## What you need to do
Go line by line through the data below and count those with the string "name". Give the number only.

Stored data:
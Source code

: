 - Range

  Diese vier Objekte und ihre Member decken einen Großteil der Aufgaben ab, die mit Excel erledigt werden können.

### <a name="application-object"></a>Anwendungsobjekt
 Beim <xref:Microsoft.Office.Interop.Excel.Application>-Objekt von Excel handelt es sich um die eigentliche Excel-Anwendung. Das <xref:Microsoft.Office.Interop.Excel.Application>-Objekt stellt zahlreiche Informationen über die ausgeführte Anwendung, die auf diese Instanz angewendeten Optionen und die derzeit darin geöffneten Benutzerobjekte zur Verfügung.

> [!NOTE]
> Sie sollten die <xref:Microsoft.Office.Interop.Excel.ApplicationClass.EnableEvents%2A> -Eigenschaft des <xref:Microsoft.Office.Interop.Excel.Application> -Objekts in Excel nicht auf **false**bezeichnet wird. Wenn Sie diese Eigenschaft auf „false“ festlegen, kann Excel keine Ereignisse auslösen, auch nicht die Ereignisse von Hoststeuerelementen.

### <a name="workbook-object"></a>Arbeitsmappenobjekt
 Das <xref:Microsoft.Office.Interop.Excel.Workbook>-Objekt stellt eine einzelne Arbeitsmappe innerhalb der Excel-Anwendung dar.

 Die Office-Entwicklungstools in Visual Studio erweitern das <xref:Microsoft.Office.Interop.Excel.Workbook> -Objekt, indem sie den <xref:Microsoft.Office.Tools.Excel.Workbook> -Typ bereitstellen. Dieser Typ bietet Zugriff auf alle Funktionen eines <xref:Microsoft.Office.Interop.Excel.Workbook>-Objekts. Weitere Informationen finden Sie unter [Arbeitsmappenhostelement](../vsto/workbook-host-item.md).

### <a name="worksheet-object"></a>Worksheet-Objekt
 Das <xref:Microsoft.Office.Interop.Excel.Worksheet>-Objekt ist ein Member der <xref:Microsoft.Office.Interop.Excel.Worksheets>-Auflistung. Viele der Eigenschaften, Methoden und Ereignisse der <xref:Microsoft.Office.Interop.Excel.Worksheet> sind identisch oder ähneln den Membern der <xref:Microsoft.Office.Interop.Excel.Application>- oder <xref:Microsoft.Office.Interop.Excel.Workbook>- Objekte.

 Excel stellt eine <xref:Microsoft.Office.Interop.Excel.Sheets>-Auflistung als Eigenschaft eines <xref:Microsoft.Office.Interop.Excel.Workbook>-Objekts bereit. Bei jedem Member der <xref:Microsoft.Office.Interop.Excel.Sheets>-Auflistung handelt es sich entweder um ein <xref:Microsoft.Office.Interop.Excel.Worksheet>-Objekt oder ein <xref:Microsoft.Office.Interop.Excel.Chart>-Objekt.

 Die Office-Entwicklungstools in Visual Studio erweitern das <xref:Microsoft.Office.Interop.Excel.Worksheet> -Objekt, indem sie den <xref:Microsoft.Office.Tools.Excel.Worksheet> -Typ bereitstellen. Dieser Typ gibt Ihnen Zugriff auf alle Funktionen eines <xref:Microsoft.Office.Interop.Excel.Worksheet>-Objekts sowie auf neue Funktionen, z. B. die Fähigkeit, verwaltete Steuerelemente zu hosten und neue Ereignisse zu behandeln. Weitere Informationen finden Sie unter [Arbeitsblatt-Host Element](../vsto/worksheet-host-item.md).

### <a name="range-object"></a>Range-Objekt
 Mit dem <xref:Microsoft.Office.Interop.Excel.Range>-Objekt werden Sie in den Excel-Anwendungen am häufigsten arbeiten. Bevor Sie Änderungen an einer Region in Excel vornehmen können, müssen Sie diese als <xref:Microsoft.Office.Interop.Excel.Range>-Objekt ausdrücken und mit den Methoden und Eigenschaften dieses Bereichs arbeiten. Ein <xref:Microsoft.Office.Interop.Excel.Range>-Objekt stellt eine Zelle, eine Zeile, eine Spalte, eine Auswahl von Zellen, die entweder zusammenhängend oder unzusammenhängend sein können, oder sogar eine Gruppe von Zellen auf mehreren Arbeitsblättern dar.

## Response area
4